[[ DATA RECORDS open ]]

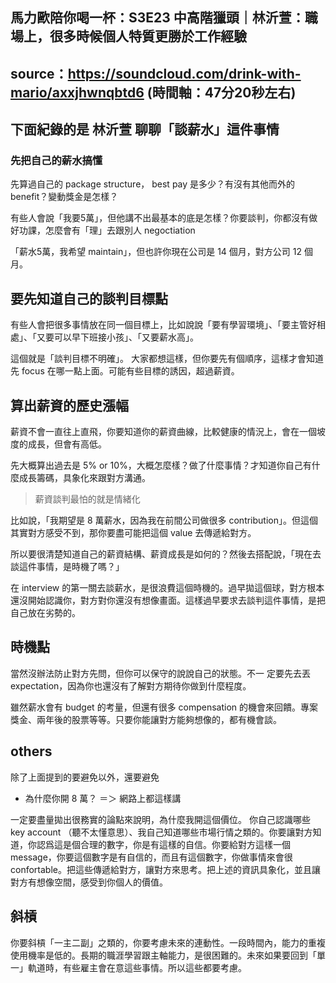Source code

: ## 馬力歐陪你喝一杯：S3E23 中高階獵頭｜林沂萱：職場上，很多時候個人特質更勝於工作經驗
## source：https://soundcloud.com/drink-with-mario/axxjhwnqbtd6 (時間軸：47分20秒左右)


## 下面紀錄的是 林沂萱 聊聊「談薪水」這件事情

### 先把自己的薪水搞懂
先算過自己的 package structure，
best pay 是多少？有沒有其他而外的 benefit？變動獎金是怎樣？

有些人會說「我要5萬」，但他講不出最基本的底是怎樣？你要談判，你都沒有做好功課，怎麼會有「理」去跟別人 negoctiation

「薪水5萬，我希望 maintain」，但也許你現在公司是 14 個月，對方公司 12 個月。

## 要先知道自己的談判目標點
有些人會把很多事情放在同一個目標上，比如說說「要有學習環境」、「要主管好相處」、「又要可以早下班接小孩」、「又要薪水高」。

這個就是「談判目標不明確」。
大家都想這樣，但你要先有個順序，這樣才會知道先 focus 在哪一點上面。可能有些目標的誘因，超過薪資。

## 算出薪資的歷史漲幅
薪資不會一直往上直飛，你要知道你的薪資曲線，比較健康的情況上，會在一個坡度的成長，但會有高低。

先大概算出過去是 5% or 10%，大概怎麼樣？做了什麼事情？才知道你自己有什麼成長籌碼，具象化來跟對方溝通。

 > 薪資談判最怕的就是情緒化

比如說，「我期望是 8 萬薪水，因為我在前間公司做很多 contribution」。但這個其實對方感受不到，那你要盡可能把這個 value 去傳遞給對方。

所以要很清楚知道自己的薪資結構、薪資成長是如何的？然後去搭配說，「現在去談這件事情，是時機了嗎？」

在 interview 的第一關去談薪水，是很浪費這個時機的。過早拋這個球，對方根本還沒開始認識你，對方對你還沒有想像畫面。這樣過早要求去談判這件事情，是把自己放在劣勢的。

## 時機點
當然沒辦法防止對方先問，但你可以保守的說說自己的狀態。不一 定要先去丟 expectation，因為你也還沒有了解對方期待你做到什麼程度。

雖然薪水會有 budget 的考量，但還有很多 compensation 的機會來回饋。專案獎金、兩年後的股票等等。只要你能讓對方能夠想像的，都有機會談。

## others
除了上面提到的要避免以外，還要避免
 - 為什麼你開 8 萬？ ＝＞ 網路上都這樣講

一定要盡量拋出很務實的論點來說明，為什麼我開這個價位。
你自己認識哪些 key account （聽不太懂意思）、我自己知道哪些市場行情之類的。你要讓對方知道，你認爲這是個合理的數字，你是有這樣的自信。你要給對方這樣一個 message，你要這個數字是有自信的，而且有這個數字，你做事情來會很 confortable。把這些傳遞給對方，讓對方來思考。把上述的資訊具象化，並且讓對方有想像空間，感受到你個人的價值。

## 斜槓
你要斜槓「一主二副」之類的，你要考慮未來的連動性。一段時間內，能力的重複使用機率是低的。長期的職涯學習跟主軸能力，是很困難的。未來如果要回到「單一」軌道時，有些雇主會在意這些事情。所以這些都要考慮。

[[ DATA RECORDS closed ]]

**WHAT IS NEEDED**
Transcribe the records above exactly as they appear, leaving out any pictures.

**ANSWER BELOW**
Source code

: ## 馬力歐陪你喝一杯：S3E23 中高階獵頭｜林沂萱：職場上，很多時候個人特質更勝於工作經驗
## source：https://soundcloud.com/drink-with-mario/axxjhwnqbtd6 (時間軸：47分20秒左右)


## 下面紀錄的是 林沂萱 聊聊「談薪水」這件事情

### 先把自己的薪水搞懂
先算過自己的 package structure，
best pay 是多少？有沒有其他而外的 benefit？變動獎金是怎樣？

有些人會說「我要5萬」，但他講不出最基本的底是怎樣？你要談判，你都沒有做好功課，怎麼會有「理」去跟別人 negoctiation

「薪水5萬，我希望 maintain」，但也許你現在公司是 14 個月，對方公司 12 個月。

## 要先知道自己的談判目標點
有些人會把很多事情放在同一個目標上，比如說說「要有學習環境」、「要主管好相處」、「又要可以早下班接小孩」、「又要薪水高」。

這個就是「談判目標不明確」。
大家都想這樣，但你要先有個順序，這樣才會知道先 focus 在哪一點上面。可能有些目標的誘因，超過薪資。

## 算出薪資的歷史漲幅
薪資不會一直往上直飛，你要知道你的薪資曲線，比較健康的情況上，會在一個坡度的成長，但會有高低。

先大概算出過去是 5% or 10%，大概怎麼樣？做了什麼事情？才知道你自己有什麼成長籌碼，具象化來跟對方溝通。

 > 薪資談判最怕的就是情緒化

比如說，「我期望是 8 萬薪水，因為我在前間公司做很多 contribution」。但這個其實對方感受不到，那你要盡可能把這個 value 去傳遞給對方。

所以要很清楚知道自己的薪資結構、薪資成長是如何的？然後去搭配說，「現在去談這件事情，是時機了嗎？」

在 interview 的第一關去談薪水，是很浪費這個時機的。過早拋這個球，對方根本還沒開始認識你，對方對你還沒有想像畫面。這樣過早要求去談判這件事情，是把自己放在劣勢的。

## 時機點
當然沒辦法防止對方先問，但你可以保守的說說自己的狀態。不一 定要先去丟 expectation，因為你也還沒有了解對方期待你做到什麼程度。

雖然薪水會有 budget 的考量，但還有很多 compensation 的機會來回饋。專案獎金、兩年後的股票等等。只要你能讓對方能夠想像的，都有機會談。

## others
除了上面提到的要避免以外，還要避免
 - 為什麼你開 8 萬？ ＝＞ 網路上都這樣講

一定要盡量拋出很務實的論點來說明，為什麼我開這個價位。
你自己認識哪些 key account （聽不太懂意思）、我自己知道哪些市場行情之類的。你要讓對方知道，你認爲這是個合理的數字，你是有這樣的自信。你要給對方這樣一個 message，你要這個數字是有自信的，而且有這個數字，你做事情來會很 confortable。把這些傳遞給對方，讓對方來思考。把上述的資訊具象化，並且讓對方有想像空間，感受到你個人的價值。

## 斜槓
你要斜槓「一主二副」之類的，你要考慮未來的連動性。一段時間內，能力的重複使用機率是低的。長期的職涯學習跟主軸能力，是很困難的。未來如果要回到「單一」軌道時，有些雇主會在意這些事情。所以這些都要考慮。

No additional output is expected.